Extracted records:

# # # # # # #

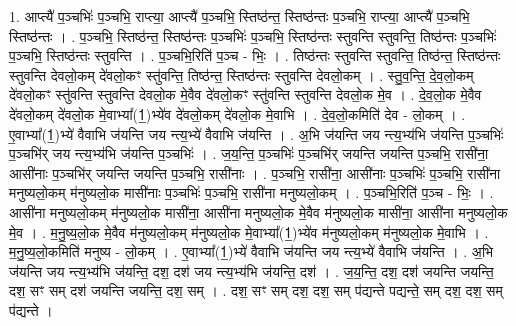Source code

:\documentclass[17pt]{extarticle}
\begin{document}
1. आप्त्यै॑ प॒ञ्चभिः॑ प॒ञ्चभि॒ राप्त्या॒ आप्त्यै॑ प॒ञ्चभि॒ स्तिष्ठ॑न्त॒ स्तिष्ठ॑न्तः प॒ञ्चभि॒ राप्त्या॒ आप्त्यै॑ प॒ञ्चभि॒ स्तिष्ठ॑न्तः । . प॒ञ्चभि॒ स्तिष्ठ॑न्त॒ स्तिष्ठ॑न्तः प॒ञ्चभिः॑ प॒ञ्चभि॒ स्तिष्ठ॑न्तः स्तुवन्ति स्तुवन्ति॒ तिष्ठ॑न्तः प॒ञ्चभिः॑ प॒ञ्चभि॒ स्तिष्ठ॑न्तः स्तुवन्ति । . प॒ञ्चभि॒रिति॑ प॒ञ्च - भिः॒ । . तिष्ठ॑न्तः स्तुवन्ति स्तुवन्ति॒ तिष्ठ॑न्त॒ स्तिष्ठ॑न्तः स्तुवन्ति देवलो॒कम् दे॑वलो॒कꣳ स्तु॑वन्ति॒ तिष्ठ॑न्त॒ स्तिष्ठ॑न्तः स्तुवन्ति देवलो॒कम् । . स्तु॒व॒न्ति॒ दे॒व॒लो॒कम् दे॑वलो॒कꣳ स्तु॑वन्ति स्तुवन्ति देवलो॒क मे॒वैव दे॑वलो॒कꣳ स्तु॑वन्ति स्तुवन्ति देवलो॒क मे॒व । . दे॒व॒लो॒क मे॒वैव दे॑वलो॒कम् दे॑वलो॒क मे॒वाभ्या᳚(1॒)भ्ये॑व दे॑वलो॒कम् दे॑वलो॒क मे॒वाभि । . दे॒व॒लो॒कमिति॑ देव - लो॒कम् । . ए॒वाभ्या᳚(1॒)भ्ये॑ वैवाभि ज॑यन्ति जय न्त्य॒भ्ये॑ वैवाभि ज॑यन्ति । . अ॒भि ज॑यन्ति जय न्त्य॒भ्य॑भि ज॑यन्ति प॒ञ्चभिः॑ प॒ञ्चभि॑र् जय न्त्य॒भ्य॑भि ज॑यन्ति प॒ञ्चभिः॑ । . ज॒य॒न्ति॒ प॒ञ्चभिः॑ प॒ञ्चभि॑र् जयन्ति जयन्ति प॒ञ्चभि॒ रासी॑ना॒ आसी॑नाः प॒ञ्चभि॑र् जयन्ति जयन्ति प॒ञ्चभि॒ रासी॑नाः । . प॒ञ्चभि॒ रासी॑ना॒ आसी॑नाः प॒ञ्चभिः॑ प॒ञ्चभि॒ रासी॑ना मनुष्यलो॒कम् म॑नुष्यलो॒क मासी॑नाः प॒ञ्चभिः॑ प॒ञ्चभि॒ रासी॑ना मनुष्यलो॒कम् । . प॒ञ्चभि॒रिति॑ प॒ञ्च - भिः॒ । . आसी॑ना मनुष्यलो॒कम् म॑नुष्यलो॒क मासी॑ना॒ आसी॑ना मनुष्यलो॒क मे॒वैव म॑नुष्यलो॒क मासी॑ना॒ आसी॑ना मनुष्यलो॒क मे॒व । . म॒नु॒ष्य॒लो॒क मे॒वैव म॑नुष्यलो॒कम् म॑नुष्यलो॒क मे॒वाभ्या᳚(1॒)भ्ये॑व म॑नुष्यलो॒कम् म॑नुष्यलो॒क मे॒वाभि । . म॒नु॒ष्य॒लो॒कमिति॑ मनुष्य - लो॒कम् । . ए॒वाभ्या᳚(1॒)भ्ये॑ वैवाभि ज॑यन्ति जय न्त्य॒भ्ये॑ वैवाभि ज॑यन्ति । . अ॒भि ज॑यन्ति जय न्त्य॒भ्य॑भि ज॑यन्ति॒ दश॒ दश॑ जय न्त्य॒भ्य॑भि ज॑यन्ति॒ दश॑ । . ज॒य॒न्ति॒ दश॒ दश॑ जयन्ति जयन्ति॒ दश॒ सꣳ सम् दश॑ जयन्ति जयन्ति॒ दश॒ सम् । . दश॒ सꣳ सम् दश॒ दश॒ सम् प॑द्यन्ते पद्यन्ते॒ सम् दश॒ दश॒ सम् प॑द्यन्ते । \newline
\end{document}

# # # # # # #

What the task requires: Repeat the records above exactly. No pictures go into the repeat.

Solution to this task:
Source code

:\documentclass[17pt]{extarticle}
\begin{document}
1. आप्त्यै॑ प॒ञ्चभिः॑ प॒ञ्चभि॒ राप्त्या॒ आप्त्यै॑ प॒ञ्चभि॒ स्तिष्ठ॑न्त॒ स्तिष्ठ॑न्तः प॒ञ्चभि॒ राप्त्या॒ आप्त्यै॑ प॒ञ्चभि॒ स्तिष्ठ॑न्तः । . प॒ञ्चभि॒ स्तिष्ठ॑न्त॒ स्तिष्ठ॑न्तः प॒ञ्चभिः॑ प॒ञ्चभि॒ स्तिष्ठ॑न्तः स्तुवन्ति स्तुवन्ति॒ तिष्ठ॑न्तः प॒ञ्चभिः॑ प॒ञ्चभि॒ स्तिष्ठ॑न्तः स्तुवन्ति । . प॒ञ्चभि॒रिति॑ प॒ञ्च - भिः॒ । . तिष्ठ॑न्तः स्तुवन्ति स्तुवन्ति॒ तिष्ठ॑न्त॒ स्तिष्ठ॑न्तः स्तुवन्ति देवलो॒कम् दे॑वलो॒कꣳ स्तु॑वन्ति॒ तिष्ठ॑न्त॒ स्तिष्ठ॑न्तः स्तुवन्ति देवलो॒कम् । . स्तु॒व॒न्ति॒ दे॒व॒लो॒कम् दे॑वलो॒कꣳ स्तु॑वन्ति स्तुवन्ति देवलो॒क मे॒वैव दे॑वलो॒कꣳ स्तु॑वन्ति स्तुवन्ति देवलो॒क मे॒व । . दे॒व॒लो॒क मे॒वैव दे॑वलो॒कम् दे॑वलो॒क मे॒वाभ्या᳚(1॒)भ्ये॑व दे॑वलो॒कम् दे॑वलो॒क मे॒वाभि । . दे॒व॒लो॒कमिति॑ देव - लो॒कम् । . ए॒वाभ्या᳚(1॒)भ्ये॑ वैवाभि ज॑यन्ति जय न्त्य॒भ्ये॑ वैवाभि ज॑यन्ति । . अ॒भि ज॑यन्ति जय न्त्य॒भ्य॑भि ज॑यन्ति प॒ञ्चभिः॑ प॒ञ्चभि॑र् जय न्त्य॒भ्य॑भि ज॑यन्ति प॒ञ्चभिः॑ । . ज॒य॒न्ति॒ प॒ञ्चभिः॑ प॒ञ्चभि॑र् जयन्ति जयन्ति प॒ञ्चभि॒ रासी॑ना॒ आसी॑नाः प॒ञ्चभि॑र् जयन्ति जयन्ति प॒ञ्चभि॒ रासी॑नाः । . प॒ञ्चभि॒ रासी॑ना॒ आसी॑नाः प॒ञ्चभिः॑ प॒ञ्चभि॒ रासी॑ना मनुष्यलो॒कम् म॑नुष्यलो॒क मासी॑नाः प॒ञ्चभिः॑ प॒ञ्चभि॒ रासी॑ना मनुष्यलो॒कम् । . प॒ञ्चभि॒रिति॑ प॒ञ्च - भिः॒ । . आसी॑ना मनुष्यलो॒कम् म॑नुष्यलो॒क मासी॑ना॒ आसी॑ना मनुष्यलो॒क मे॒वैव म॑नुष्यलो॒क मासी॑ना॒ आसी॑ना मनुष्यलो॒क मे॒व । . म॒नु॒ष्य॒लो॒क मे॒वैव म॑नुष्यलो॒कम् म॑नुष्यलो॒क मे॒वाभ्या᳚(1॒)भ्ये॑व म॑नुष्यलो॒कम् म॑नुष्यलो॒क मे॒वाभि । . म॒नु॒ष्य॒लो॒कमिति॑ मनुष्य - लो॒कम् । . ए॒वाभ्या᳚(1॒)भ्ये॑ वैवाभि ज॑यन्ति जय न्त्य॒भ्ये॑ वैवाभि ज॑यन्ति । . अ॒भि ज॑यन्ति जय न्त्य॒भ्य॑भि ज॑यन्ति॒ दश॒ दश॑ जय न्त्य॒भ्य॑भि ज॑यन्ति॒ दश॑ । . ज॒य॒न्ति॒ दश॒ दश॑ जयन्ति जयन्ति॒ दश॒ सꣳ सम् दश॑ जयन्ति जयन्ति॒ दश॒ सम् । . दश॒ सꣳ सम् दश॒ दश॒ सम् प॑द्यन्ते पद्यन्ते॒ सम् दश॒ दश॒ सम् प॑द्यन्ते । \newline
\end{document}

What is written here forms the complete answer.